Première trace
C'était en décembre, quand la neige tombait comme du sucre en poudre. Le petit lapin Flocon sautillait dans la clairière. Il aimait décembre. Il aimait les lumières, les chants d'oiseaux, et surtout les biscuits au miel. Ce matin-là, un dessin posé sur un tronc avait disparu. À sa place, une petite note roulée en parchemin se balançait au vent.
Flocon déplia la note avec ses longues oreilles. Il y trouva une phrase en lettres rondes : "Je t'ai fait une farce, suis la trace." Dessus, un petit dessin de lutin souriait, avec un bonnet rouge. Flocon sourit aussi. "Oh, un lutin farceur !" dit-il. Il aimait les farces gentilles qui faisaient rire.
Au pied du tronc, un sucre d'orge pointait vers la droite. C'était la première trace. Flocon le prit entre ses pattes. Il avait une odeur mentholée et sucrée. Il posa le sucre d'orge dans sa poche et suivit la sente.
La forêt brillait. Les flocons se posaient sur ses moustaches. Bientôt, il trouva un deuxième indice : une petite chaussette rayée pendue à une branche. Sur la chaussette, une autre note disait : "Bravo, tu lis bien ! Regarde sous la pierre ronde." Flocon bondit, chercha sous la pierre ronde, et trouva un autre sucre d'orge. Il le tint comme un trésor.

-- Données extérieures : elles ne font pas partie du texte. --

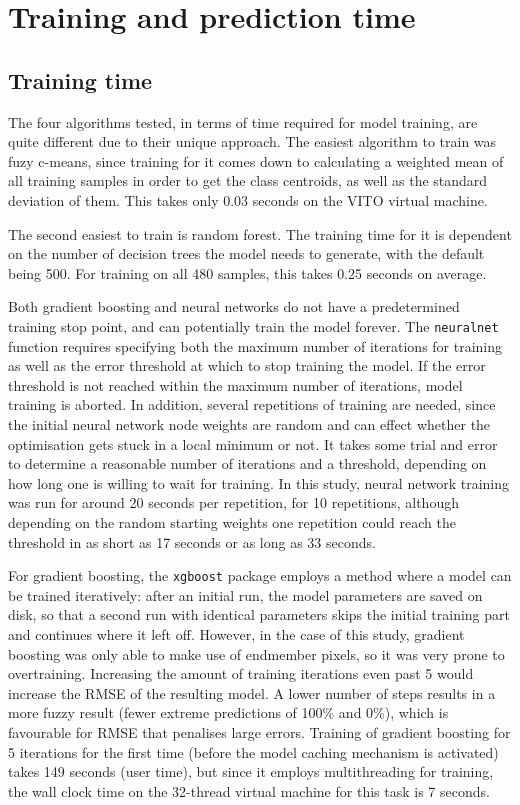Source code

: \documentclass[a4paper,10pt]{book}
\begin{document}
\section{Training and prediction time}

\subsection{Training time}

The four algorithms tested, in terms of time required for model training, are quite different due to their unique approach. The easiest algorithm to train was fuzy c-means, since training for it comes down to calculating a weighted mean of all training samples in order to get the class centroids, as well as the standard deviation of them. This takes only 0.03 seconds on the VITO virtual machine.

The second easiest to train is random forest. The training time for it is dependent on the number of decision trees the model needs to generate, with the default being 500. For training on all 480 samples, this takes 0.25 seconds on average.

Both gradient boosting and neural networks do not have a predetermined training stop point, and can potentially train the model forever. The \texttt{neuralnet} function requires specifying both the maximum number of iterations for training as well as the error threshold at which to stop training the model. If the error threshold is not reached within the maximum number of iterations, model training is aborted. In addition, several repetitions of training are needed, since the initial neural network node weights are random and can effect whether the optimisation gets stuck in a local minimum or not. It takes some trial and error to determine a reasonable number of iterations and a threshold, depending on how long one is willing to wait for training. In this study, neural network training was run for around 20 seconds per repetition, for 10 repetitions, although depending on the random starting weights one repetition could reach the threshold in as short as 17 seconds or as long as 33 seconds.

For gradient boosting, the \texttt{xgboost} package employs a method where a model can be trained iteratively: after an initial run, the model parameters are saved on disk, so that a second run with identical parameters skips the initial training part and continues where it left off. However, in the case of this study, gradient boosting was only able to make use of endmember pixels, so it was very prone to overtraining. Increasing the amount of training iterations even past 5 would increase the RMSE of the resulting model. A lower number of steps results in a more fuzzy result (fewer extreme predictions of 100\% and 0\%), which is favourable for RMSE that penalises large errors. Training of gradient boosting for 5 iterations for the first time (before the model caching mechanism is activated) takes 149 seconds (user time), but since it employs multithreading for training, the wall clock time on the 32-thread virtual machine for this task is 7 seconds.
\end{document}
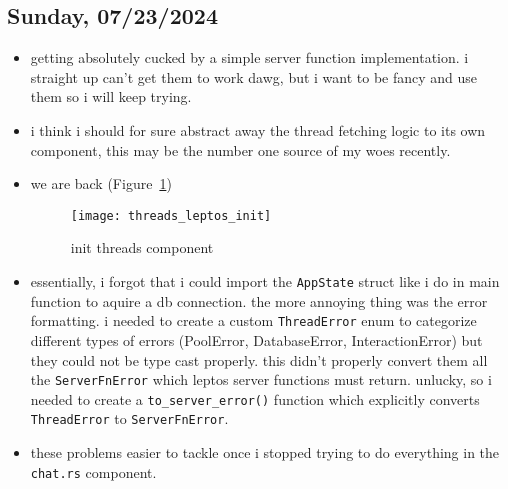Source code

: \subsection*{Sunday, 07/23/2024}
\begin{itemize}
    \item getting absolutely cucked by a simple server function implementation.
        i straight up can't get them to work dawg, but i want to be fancy and
        use them so i will keep trying.
    \item i think i should for sure abstract away the thread fetching logic to
        its own component, this may be the number one source of my woes
        recently.
    \item we are back (Figure~\ref{fig:threads_leptos_init})
        \begin{figure}[ht]
            \centering
            \texttt{[image: threads\_leptos\_init]}
            \captionsetup{labelfont=bf, textfont=it}
            \caption{init threads component}
            \label{fig:threads_leptos_init}
        \end{figure}
    \item essentially, i forgot that i could import the \texttt{AppState} 
        struct like i do in main function to aquire a db connection. the more 
        annoying thing was the error formatting. i needed to create a custom 
        \texttt{ThreadError} enum to
        categorize different types of errors (PoolError, DatabaseError,
        InteractionError) but they could not be type cast properly. this didn't
        properly convert them all the \texttt{ServerFnError} which leptos server
        functions must return. unlucky, so i needed to create a
        \texttt{to_server_error()} function which explicitly converts
        \texttt{ThreadError} to \texttt{ServerFnError}.
    \item these problems easier to tackle once i stopped trying to do everything
        in the \texttt{chat.rs} component.
\end{itemize}
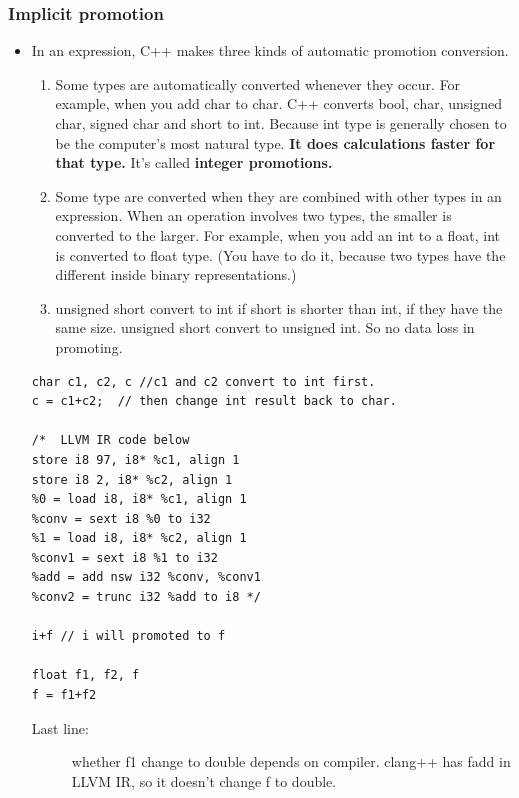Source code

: \documentclass[a4paper,11pt,twoside]{book}
\begin{document}
\subsubsection{Implicit promotion}
\begin{itemize}
\item In an expression, C++ makes three kinds of automatic promotion conversion.
\begin{enumerate}
	\item Some types are automatically converted whenever they occur. For example, when you add char to char. C++ converts bool, char, unsigned char, signed char and short to int. Because int type is generally chosen to be the computer's most natural type. \textbf{It does calculations faster for that type.} It's called \textbf{integer promotions.}
	
	\item Some type are converted when they are combined with other types in an expression. When an operation involves two types, the smaller is converted to the larger. For example, when you add an int to a float, int is converted to float type. (You have to do it, because two types have the different inside binary representations.)
	
	\item unsigned short convert to int if short is shorter than int, if they have the same size. unsigned short convert to unsigned int.  So no data loss in promoting.
\end{enumerate}



\begin{lstlisting}
char c1, c2, c //c1 and c2 convert to int first.
c = c1+c2;  // then change int result back to char.
	
/*  LLVM IR code below
store i8 97, i8* %c1, align 1
store i8 2, i8* %c2, align 1
%0 = load i8, i8* %c1, align 1
%conv = sext i8 %0 to i32
%1 = load i8, i8* %c2, align 1
%conv1 = sext i8 %1 to i32
%add = add nsw i32 %conv, %conv1
%conv2 = trunc i32 %add to i8 */
	
i+f // i will promoted to f
	
float f1, f2, f
f = f1+f2 
\end{lstlisting}

\begin{description}
	\item[Last line:] whether f1 change to double depends on compiler. clang++ has fadd in LLVM IR, so it doesn't change f to double.
\end{description}

\end{itemize}
\end{document}
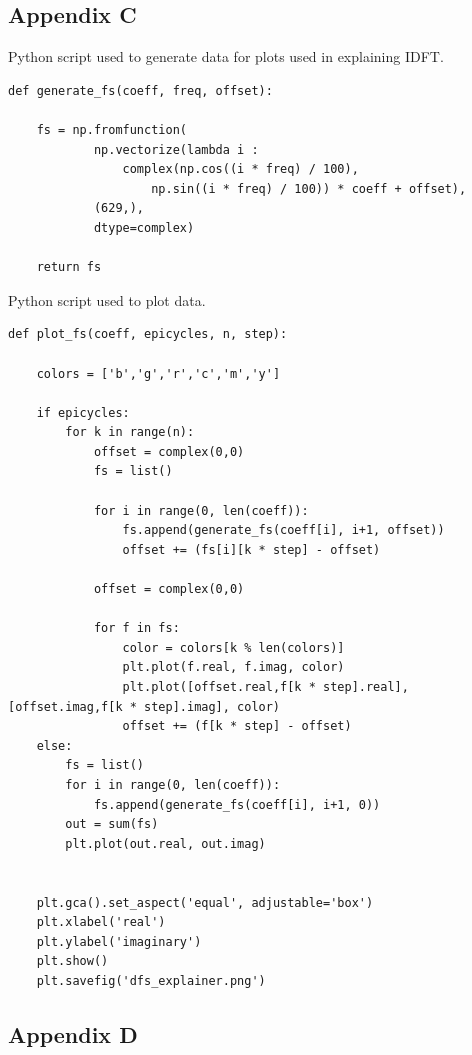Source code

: \documentclass[titlepage]{article}
\begin{document}
\subsection{Appendix C}

    Python script used to generate data for plots used in explaining IDFT.

    \begin{verbatim}
def generate_fs(coeff, freq, offset):
    
    fs = np.fromfunction(
            np.vectorize(lambda i : 
                complex(np.cos((i * freq) / 100), 
                    np.sin((i * freq) / 100)) * coeff + offset),
            (629,), 
            dtype=complex)

    return fs
    \end{verbatim}

    Python script used to plot data.

    \begin{verbatim}
def plot_fs(coeff, epicycles, n, step):

    colors = ['b','g','r','c','m','y']

    if epicycles: 
        for k in range(n):
            offset = complex(0,0)
            fs = list()

            for i in range(0, len(coeff)):
                fs.append(generate_fs(coeff[i], i+1, offset))
                offset += (fs[i][k * step] - offset)

            offset = complex(0,0)

            for f in fs:
                color = colors[k % len(colors)]
                plt.plot(f.real, f.imag, color)
                plt.plot([offset.real,f[k * step].real], [offset.imag,f[k * step].imag], color)
                offset += (f[k * step] - offset)
    else:
        fs = list()
        for i in range(0, len(coeff)):
            fs.append(generate_fs(coeff[i], i+1, 0))
        out = sum(fs)
        plt.plot(out.real, out.imag)
        

    plt.gca().set_aspect('equal', adjustable='box')
    plt.xlabel('real')
    plt.ylabel('imaginary')
    plt.show()
    plt.savefig('dfs_explainer.png')

    \end{verbatim}

\subsection{Appendix D}
\end{document}
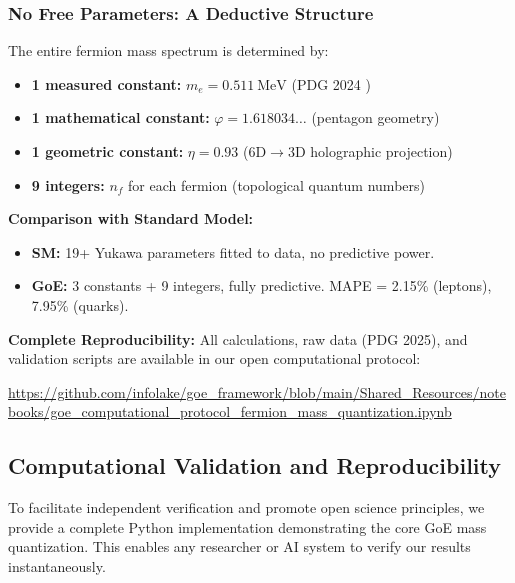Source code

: \documentclass[12pt]{article}
\begin{document}
\subsubsection{No Free Parameters: A Deductive Structure}

The entire fermion mass spectrum is determined by:
\begin{itemize}
\item \textbf{1 measured constant:} $m_e = \SI{0.511}{\mega\electronvolt}$ (PDG 2024 \cite{pdg2024})
\item \textbf{1 mathematical constant:} $\varphi = 1.618034\ldots$ (pentagon geometry)
\item \textbf{1 geometric constant:} $\eta = 0.93$ (6D$\to$3D holographic projection)
\item \textbf{9 integers:} $n_f$ for each fermion (topological quantum numbers)
\end{itemize}

\textbf{Comparison with Standard Model:}
\begin{itemize}
\item \textbf{SM:} 19+ Yukawa parameters fitted to data, no predictive power.
\item \textbf{GoE:} 3 constants + 9 integers, fully predictive. MAPE = 2.15\% (leptons), 7.95\% (quarks).
\end{itemize}

\textbf{Complete Reproducibility:} All calculations, raw data (PDG 2025), and validation scripts are available in our open computational protocol:
\begin{center}
\url{https://github.com/infolake/goe_framework/blob/main/Shared_Resources/notebooks/goe_computational_protocol_fermion_mass_quantization.ipynb}
\end{center}

\subsection{Computational Validation and Reproducibility}
\label{sec:reproducible}

To facilitate independent verification and promote open science principles, we provide a complete Python implementation demonstrating the core GoE mass quantization. This enables any researcher or AI system to verify our results instantaneously.


\end{document}

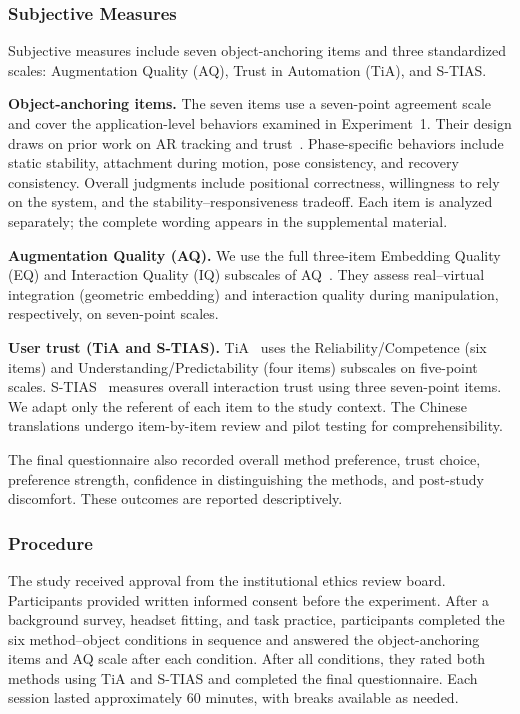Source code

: \documentclass[review]{vgtc}
\begin{document}
\subsubsection{Subjective Measures}

Subjective measures include seven object-anchoring items and three standardized scales: Augmentation Quality (AQ), Trust in Automation (TiA), and S-TIAS.

\textbf{Object-anchoring items.}
The seven items use a seven-point agreement scale and cover the application-level behaviors examined in Experiment~1. Their design draws on prior work on AR tracking and trust~\cite{trustar2024}. Phase-specific behaviors include static stability, attachment during motion, pose consistency, and recovery consistency. Overall judgments include positional correctness, willingness to rely on the system, and the stability--responsiveness tradeoff. Each item is analyzed separately; the complete wording appears in the supplemental material.

\textbf{Augmentation Quality (AQ).}
We use the full three-item Embedding Quality (EQ) and Interaction Quality (IQ) subscales of AQ~\cite{aq2026}. They assess real--virtual integration (geometric embedding) and interaction quality during manipulation, respectively, on seven-point scales.

\textbf{User trust (TiA and S-TIAS).}
TiA~\cite{tia2019} uses the Reliability/Competence (six items) and Understanding/Predictability (four items) subscales on five-point scales. S-TIAS~\cite{stias2025} measures overall interaction trust using three seven-point items. We adapt only the referent of each item to the study context. The Chinese translations undergo item-by-item review and pilot testing for comprehensibility.

The final questionnaire also recorded overall method preference, trust choice, preference strength, confidence in distinguishing the methods, and post-study discomfort. These outcomes are reported descriptively.

\subsubsection{Procedure}

The study received approval from the institutional ethics review board. Participants provided written informed consent before the experiment. After a background survey, headset fitting, and task practice, participants completed the six method--object conditions in sequence and answered the object-anchoring items and AQ scale after each condition. After all conditions, they rated both methods using TiA and S-TIAS and completed the final questionnaire. Each session lasted approximately 60 minutes, with breaks available as needed.
\end{document}
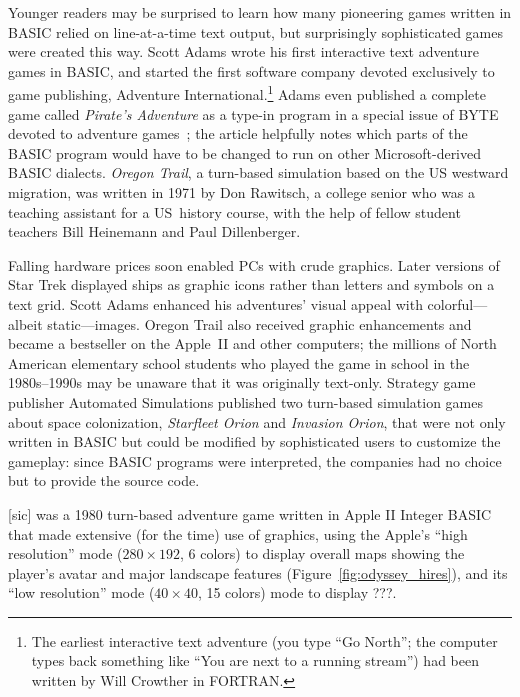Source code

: Younger readers may be surprised to learn how many pioneering games
written in BASIC relied on line-at-a-time text output, but
surprisingly sophisticated games were created this way.
Scott Adams wrote his first interactive text adventure games in BASIC, and started
the first software company devoted exclusively to game publishing,
Adventure International.\footnote{The earliest interactive text adventure (you type
``Go North''; the computer types back something like ``You are next to a
running stream'') had been written by Will Crowther in FORTRAN.}
Adams even published a complete game called \emph{Pirate's Adventure} as
a type-in program in a special issue of BYTE devoted to adventure
games~\cite{byte80:adventure}; the article helpfully notes which parts
of the BASIC program would have to be changed to run on other
Microsoft-derived BASIC dialects.
\emph{Oregon Trail}, a turn-based simulation based on the US westward
migration, was written in 1971 by Don Rawitsch, a college senior who was
a teaching assistant for a US~history course, with the help of
fellow student teachers Bill Heinemann and Paul Dillenberger.

Falling hardware prices soon enabled PCs with crude graphics.
Later versions of Star Trek displayed ships as graphic icons rather than
letters and symbols on a text grid.
Scott Adams enhanced his adventures' visual appeal with colorful---albeit
static---images.
Oregon Trail also received graphic enhancements and became
a bestseller on the Apple~II and other computers;
the millions of
North American elementary school students who played the game in school
in the 1980s--1990s
may be unaware that it was originally text-only.
Strategy game publisher
Automated Simulations published two turn-based simulation games about
space colonization,
\emph{Starfleet Orion} and \emph{Invasion Orion}, that were not only
written in BASIC but could be modified by sophisticated users to
customize the gameplay: since BASIC programs were interpreted, the
companies had no choice but to provide the source code.

 [sic] was a 1980 turn-based adventure game
written in Apple II Integer BASIC
that made extensive (for the time) use of
graphics, using the Apple's ``high resolution'' mode ($280\times 192$, 6 colors)
to display overall maps showing the player's
avatar and major landscape features (Figure~\ref{fig:odyssey_hires}), and its
``low resolution'' mode ($40\times 40$, 15
colors) mode to display ???.

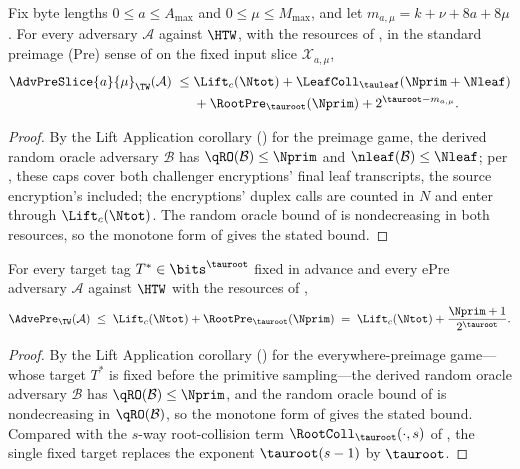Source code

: \begin{theorem}
\label{thm:pre}
Fix byte lengths $0 \leq a \leq A_{\max}$ and
$0 \leq \mu \leq M_{\max}$, and let
$m_{a,\mu}=k+\nu+8a+8\mu$. For every adversary $\mathcal{A}$ against
$\HTW$, with the resources of , in the standard
preimage (Pre) sense of \cite{RS04} on the fixed input slice
$\mathcal{X}_{a,\mu}$,
\[
\begin{aligned}
  \AdvPreSlice{a}{\mu}_\TW(\mathcal{A})
  \;\leq\;&
  \Lift_c(\Ntot)
  + \LeafColl_{\tauleaf}(\Nprim+\Nleaf) \\
  &+ \RootPre_{\tauroot}(\Nprim)
  + 2^{\tauroot - m_{a,\mu}}.
\end{aligned}
\]
\end{theorem}

\begin{proof}
By the Lift Application corollary () for the
preimage game, the derived random oracle adversary $\mathcal{B}$ has
$\qRO(\mathcal{B}) \leq \Nprim$ and
$\nleaf(\mathcal{B}) \leq \Nleaf$; per , these caps
cover both challenger encryptions' final leaf transcripts, the source
encryption's included; the encryptions' duplex calls are counted in $N$
and enter through $\Lift_c(\Ntot)$. The random oracle bound of
 is nondecreasing in both resources, so the monotone form
of  gives the stated bound.
\end{proof}

\begin{theorem}
\label{thm:epre}
For every target tag $T^* \in \bits^{\tauroot}$ fixed in advance and every
ePre adversary $\mathcal{A}$ against $\HTW$ with the resources of
,
\[
  \AdvePre_\TW(\mathcal{A})
  \;\leq\;
  \Lift_c(\Ntot) + \RootPre_{\tauroot}(\Nprim)
  \;=\;
  \Lift_c(\Ntot) + \frac{\Nprim + 1}{2^{\tauroot}}.
\]
\end{theorem}

\begin{proof}
By the Lift Application corollary () for the
everywhere-preimage game---whose target $T^*$ is fixed before the
primitive
sampling---the derived random oracle adversary $\mathcal{B}$ has
$\qRO(\mathcal{B}) \leq \Nprim$, and the random oracle bound of
 is nondecreasing in $\qRO(\mathcal{B})$, so the monotone
form of  gives the stated bound. Compared with the
$s$-way root-collision term $\RootColl_{\tauroot}(\cdot, s)$ of
, the single fixed target replaces the exponent
$\tauroot(s-1)$ by $\tauroot$.
\end{proof}

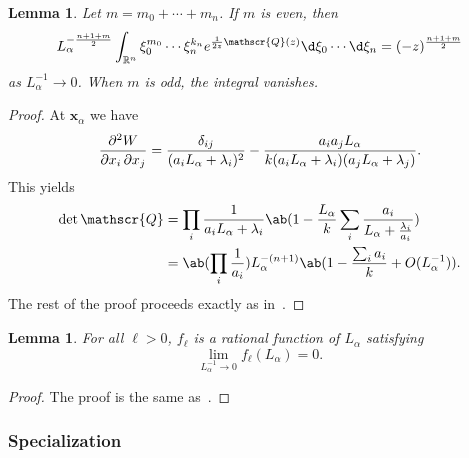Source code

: \documentclass[10pt]{amsart}
\newtheorem{lem}[thm]{Lemma}
\theoremstyle{definition}
\theoremstyle{remark}
\theoremstyle{plain}
\theoremstyle{definition}
\theoremstyle{remark}
\newcommand{\R}{\mathbb{R}}
\newcommand{\msc}[1]{\mathscr{#1}}
\newcommand{\mbf}[1]{\mathbf{#1}}
\newcommand{\1}{\mathbf{1}}
\newcommand{\2}{\mathbf{2}}
\newcommand{\3}{\mathbf{3}}
\numberwithin{equation}{section}
\begin{document}
\begin{lem}
    Let $m = m_0 + \cdots + m_n$. If $m$ is even, then
    \[ L_{\alpha}^{-\frac{n+1+m}{2}} \int_{\R^n} \xi_0^{m_0} \cdots \xi_n^{k_n} e^{\frac{1}{2z} \msc{Q}(z)} \d \xi_0 \cdots \d \xi_n = (-z)^{\frac{n+1+m}{2}} \]
    as $L_{\alpha}^{-1} \to 0$. When $m$ is odd, the integral vanishes.
\end{lem}

\begin{proof}
    At $\mbf{x}_{\alpha}$ we have
    \[ \pdv{W}{x_i,x_j} = \frac{\delta_{ij}}{(a_i L_{\alpha}+\lambda_i)^2} - \frac{a_i a_j L_{\alpha}}{k (a_i L_{\alpha} + \lambda_i)(a_j L_{\alpha} + \lambda_j)}. \]
    This yields
    \begin{align*}
        \det \msc{Q} &= \prod_i \frac{1}{a_iL_{\alpha}+\lambda_i} \ab(1- \frac{L_{\alpha}}{k} \sum_i \frac{a_i}{L_{\alpha} + \frac{\lambda_i}{a_i}}) \\
        &= \ab( \prod_i \frac{1}{a_i} ) L_{\alpha}^{-(n+1)} \ab(1-\frac{\sum_i a_i}{k} + O(L_{\alpha}^{-1})).
    \end{align*}
    The rest of the proof proceeds exactly as in~\cite[Lemma 6.4]{nmsp2}.
\end{proof}

\begin{lem}\label{lem:asymptotics}
    For all $\ell > 0$, $f_{\ell}$ is a rational function of $L_{\alpha}$ satisfying
    \[ \lim_{L_{\alpha}^{-1} \to 0} f_{\ell}(L_{\alpha}) = 0. \]
\end{lem}

\begin{proof}
    The proof is the same as~\cite[Proposition 6.1]{nmsp2}.
\end{proof}

\subsubsection{Specialization}%
\label{ssub:Specialization}
\end{document}
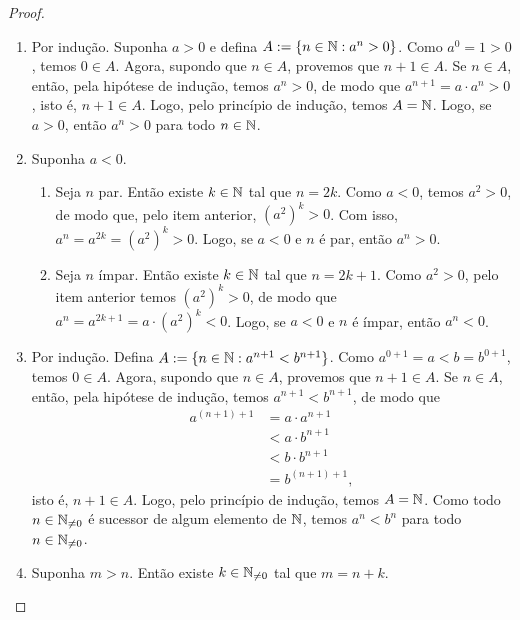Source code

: \begin{proof}
    \leavevmode
        \begin{enumerate}[leftmargin=*, align=left, label=\textbf{(\alph*)}]
            \item Por indução. Suponha $a > 0$ e defina $A := \{n \in \N : a^n > 0\}$. Como $a^0 = 1 > 0$, temos $0 \in A$. Agora, supondo que $n \in A$, provemos que $n+1 \in A$. Se $n \in A$, então, pela hipótese de indução, temos $a^n > 0$, de modo que $a^{n+1} = a \cdot a^n > 0$, isto é, $n+1 \in A$. Logo, pelo princípio de indução, temos $A = \N$. Logo, se $a > 0$, então $a^n > 0$ para todo $n \in \N$. \blackproof
            \item Suponha $a < 0$.
                \begin{enumerate}[label=\roman*.]
                    \item Seja $n$ par. Então existe $k \in \N$ tal que $n = 2k$. Como $a < 0$, temos $a^2 > 0$, de modo que, pelo item anterior, $(a^2)^k > 0$. Com isso, $a^n = a^{2k} = (a^2)^k > 0$. Logo, se $a < 0$ e $n$ é par, então $a^n > 0$.
                    \item Seja $n$ ímpar. Então existe $k \in \N$ tal que $n = 2k+1$. Como $a^2 > 0$, pelo item anterior temos $(a^2)^k > 0$, de modo que $a^n = a^{2k+1} = a \cdot (a^2)^k < 0$. Logo, se $a < 0$ e $n$ é ímpar, então $a^n < 0$.
                \end{enumerate}
            \blackproof
            \item Por indução. Defina $A := \{n \in \N : a^{n+1} < b^{n+1}\}$. Como $a^{0+1} = a < b = b^{0+1}$, temos $0 \in A$. Agora, supondo que $n \in A$, provemos que $n+1 \in A$. Se $n \in A$, então, pela hipótese de indução, temos $a^{n+1} < b^{n+1}$, de modo que
                \begin{align*}
                    a^{(n+1)+1} &= a \cdot a^{n+1} \\
                    &< a \cdot b^{n+1} \\
                    &< b \cdot b^{n+1} \\
                    &= b^{(n+1)+1},
                \end{align*}
            isto é, $n+1 \in A$. Logo, pelo princípio de indução, temos $A = \N$. Como todo $n \in \N_{\neq 0}$ é sucessor de algum elemento de $\N$, temos $a^n < b^n$ para todo $n \in \N_{\neq 0}$. \blackproof
            \item Suponha $m > n$. Então existe $k \in \N_{\neq 0}$ tal que $m = n+k$.
                \begin{enumerate}[label=\roman*.]

\end{enumerate}
\end{enumerate}
\end{proof}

"Ce lutin aime jouer", pensa Flocon. Il aimait jouer aussi. Il aimait mieux quand les jeux avaient un but. Alors il décida de suivre toute la piste. Il pensa aux dessins et se demanda où le lutin avait pu emmener ce qui avait été sur le tronc. Peut-être un dessin de forêt, ou un dessin de la lune, ou un dessin de lui-même ?
Le sentier des indices
La trace de sucre d'orge formait un sentier qui scintillait. Flocon sautille, il trouve un indice derrière un champignon. Un petit bout de papier disait : "Tu lis vite comme l'éclair ! Le prochain sucre est près du ruisseau chantant." Flocon courut vers le ruisseau. L'eau murmurait des mots doux : ploc, ploc, et des petites bulles dansaient.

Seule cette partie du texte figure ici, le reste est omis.